1.6.2 Cloudflare-proxied abuse needs a follow-up step.

Current row says: First → Cloudflare API; Second → Netcraft / PhishTank. Missing: Third → origin host abuse contact (extracted by sending Cloudflare a HEAD request that bypasses cache, or via certificate transparency cross-reference). Without this, takedown leaves the origin alive and the attacker just provisions a new CDN front-end.

1.6.3 The "Leaked credentials/API keys" row is dangerously thin.

"Victim first → CERT if severe → Internal IR case" — missing the revocation step, which is more time-critical than reporting. If you find a leaked AWS access key, the first action is aws iam delete-access-key via the affected account (with permission) or trigger AWS's automatic key-revocation by submitting to GitHub Secret Scanning. If you find leaked OAuth tokens for GitHub/Slack/etc., the relevant vendor has an automated revocation pathway. Add the revocation step before victim notification.

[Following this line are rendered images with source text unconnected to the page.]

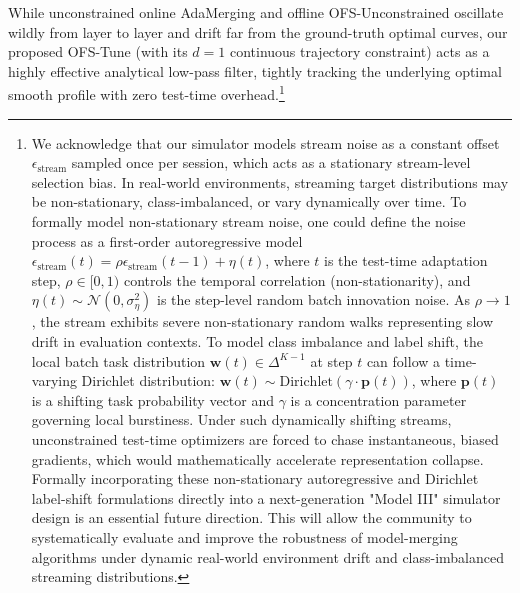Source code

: While unconstrained online AdaMerging and offline OFS-Unconstrained oscillate wildly from layer to layer and drift far from the ground-truth optimal curves, our proposed OFS-Tune (with its $d=1$ continuous trajectory constraint) acts as a highly effective analytical low-pass filter, tightly tracking the underlying optimal smooth profile with zero test-time overhead.\footnote{We acknowledge that our simulator models stream noise as a constant offset $\epsilon_{\text{stream}}$ sampled once per session, which acts as a stationary stream-level selection bias.
In real-world environments, streaming target distributions may be non-stationary, class-imbalanced, or vary dynamically over time.
To formally model non-stationary stream noise, one could define the noise process as a first-order autoregressive model $\epsilon_{\text{stream}}(t) = \rho \epsilon_{\text{stream}}(t-1) + \eta(t)$, where $t$ is the test-time adaptation step, $\rho \in [0, 1)$ controls the temporal correlation (non-stationarity), and $\eta(t) \sim \mathcal{N}(0, \sigma^2_{\eta})$ is the step-level random batch innovation noise.
As $\rho \to 1$, the stream exhibits severe non-stationary random walks representing slow drift in evaluation contexts.
To model class imbalance and label shift, the local batch task distribution $\mathbf{w}(t) \in \Delta^{K-1}$ at step $t$ can follow a time-varying Dirichlet distribution: $\mathbf{w}(t) \sim \text{Dirichlet}(\gamma \cdot \mathbf{p}(t))$, where $\mathbf{p}(t)$ is a shifting task probability vector and $\gamma$ is a concentration parameter governing local burstiness.
Under such dynamically shifting streams, unconstrained test-time optimizers are forced to chase instantaneous, biased gradients, which would mathematically accelerate representation collapse.
Formally incorporating these non-stationary autoregressive and Dirichlet label-shift formulations directly into a next-generation "Model III" simulator design is an essential future direction.
This will allow the community to systematically evaluate and improve the robustness of model-merging algorithms under dynamic real-world environment drift and class-imbalanced streaming distributions.}

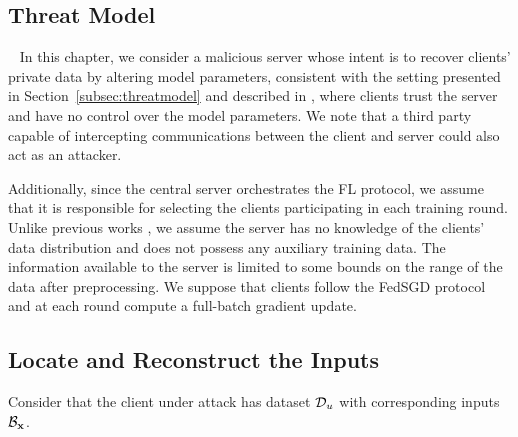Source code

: \subsection{Threat Model}\
\label{sec:threat}
In this chapter, we consider a malicious server whose intent is to recover clients' private data by altering model parameters, consistent with the setting presented in Section~\ref{subsec:threatmodel} and described in \cite{wenFishingUserData2022a, boenischWhenCuriousAbandon2023, ZHANG2023119421}, where clients trust the server and have no control over the model parameters.
We note that a third party capable of intercepting communications between the client and server could also act as an attacker.

Additionally, since the central server orchestrates the FL protocol, we assume that it is responsible for selecting the clients participating in each training round. 
Unlike previous works \cite{fowlRobbingFedDirectly2021, wenFishingUserData2022a,boenischWhenCuriousAbandon2023,ZHANG2023119421,zhaoLOKILargescaleData2023a}, we assume the server has no knowledge of the clients' data distribution and does not possess any auxiliary training data. The information available to the server is limited to some bounds on the range of the data after preprocessing.
We suppose that clients follow the FedSGD protocol and at each round compute a full-batch gradient update. 
\subsection{Locate and Reconstruct the Inputs}\label{sec:loc_and_rec}
Consider that the client under attack has dataset $\localdataset$ with corresponding inputs $\batch_{\x}$.

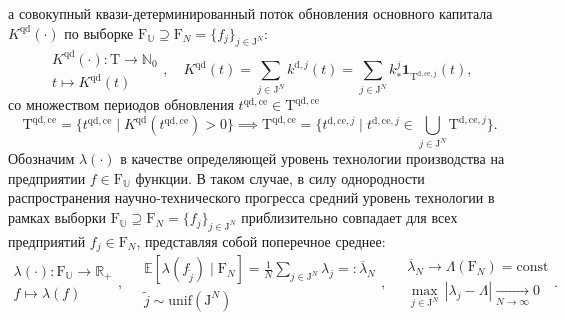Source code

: а совокупный квази-детерминированный поток обновления основного капитала $K^{\mathrm{qd}}(\cdot)$ по выборке $\mathrm{F}_{\mathbb{U}} \supseteq \mathrm F_N = \{f_j\}_{j \in \mathrm{J}^{N}}$:
\begin{equation}\begin{aligned} K^{\mathrm{qd}}(\cdot) : \mathrm{T} \longrightarrow \mathbb{N}_{0} \\ t \longmapsto K^{\mathrm{qd}}(t) \end{aligned}, \quad K^{\mathrm{qd}}(t) = \sum_{j \in \mathrm{J}^{N}} k^{\mathrm{d},j}(t) = \sum_{j \in \mathrm{J}^{N}} k^{j}_{*} \mathbf{1}_{\mathrm{T}^{\mathrm{d,ce},j}}(t),\end{equation}
со множеством периодов обновления $t^{\mathrm{qd,ce}} \in \mathrm{T}^{\mathrm{qd,ce}}$
\begin{equation}\mathrm{T}^{\mathrm{qd,ce}} = \{t^{\mathrm{qd,ce}} \mid K^{\mathrm{qd}}(t^{\mathrm{qd,ce}}) > 0\} \implies \mathrm{T}^{\mathrm{qd,ce}} = \{t^{\mathrm{d,ce},j} \mid t^{\mathrm{d,ce},j} \in \bigcup_{j \in \mathrm{J}^{N}} \mathrm{T}^{\mathrm{d,ce},j}\}.\end{equation}
Обозначим $\lambda(\cdot)$ в качестве определяющей уровень технологии производства на предприятии $f \in \mathrm{F}_{\mathbb{U}}$ функции. В таком случае, в силу однородности распространения научно-технического прогресса средний уровень технологии в рамках выборки $\mathrm{F}_{\mathbb{U}} \supseteq \mathrm F_N = \{f_j\}_{j \in \mathrm{J}^{N}}$ приблизительно совпадает для всех предприятий $f_j \in \mathrm{F}_{N}$, представляя собой поперечное среднее:
\begin{equation}\begin{aligned} \lambda(\cdot) : \mathrm{F}_{\mathbb{U}} \longrightarrow \mathbb{R}_{+} \\ f \longmapsto \lambda(f) \end{aligned}, \quad \begin{aligned} \mathbb{E}[\lambda(f_{\tilde{j}}) \mid \mathrm{F}_{N}] = \frac{1}{N} \sum_{j \in \mathrm{J}^{N}} \lambda_{j} =: \overline{\lambda}_{N} \\ \tilde{j} \sim \mathrm{unif}(\mathrm{J}^{N}) \end{aligned}, \quad \begin{aligned} \overline{\lambda}_{N} \longrightarrow \Lambda(\mathrm{F}_{N}) = \mathrm{const} \\ \max_{j\in \mathrm{J}^{N}}\,|\lambda_j-\Lambda|\xrightarrow[N\to\infty]{}0 \end{aligned}.\end{equation}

1.7 — Section 7: Minimum Viable API Stack

The current MVP list (10 items) is too heavy for "minimum viable." A genuine MVP for a new white-hat group is closer to:

OpenCTI — your knowledge graph (or, if too heavy, just MISP for both)
MISP via CIRCL community — free, EU-hosted, broad reach
AlienVault OTX — free, broadest reach for indicator sharing
AbuseIPDB — free tier, easy
URLhaus + MalwareBazaar + ThreatFox (the abuse.ch trio — same auth-key, three destinations)
urlscan.io — free tier, evidence generation
National CERT direct email + GPG — non-API, but mandatory

That's 7 things, of which 5 are pure free signups. Tackle Cloudflare/Netcraft/Spamhaus/GoogleWebRisk after you have throughput in those 7.

The current MVP includes TheHive — that's case management, not external reporting. Move it out of "API stack" since it's internal infrastructure.

1.8 — Section 8: Data Handling Rules

1.8.1 "Never submit publicly" — additions:

Insider-threat allegations without verification
Attribution claims about specific named individuals (the hard line we settled on earlier)
Government / classified material
PHI (US HIPAA scope)
PCI scope financial data
Children's data (COPPA US; GDPR Article 8 EU)
Biometric data
Trade secrets / source code
Material from unauthorized intrusion (even if you got to it via OSINT, "I downloaded their leaked DB" makes you a recipient of stolen goods in some jurisdictions)

1.8.2 "Safe to submit" — additions:

YARA rules (especially to YARAify)
Sigma rules (to SigmaHQ via PR)
Mutex names, named-pipe signatures (good Sysmon detections)
Persistence registry keys
Scheduled task names
TLS fingerprints (JA3, JA4)
HTTP user-agent strings observed in C2
ASN block ranges associated with adversary infrastructure
STIX/TAXII patterns
ATT&CK technique IDs (always)

1.8.3 Missing entire section: "Sanitize before submitting"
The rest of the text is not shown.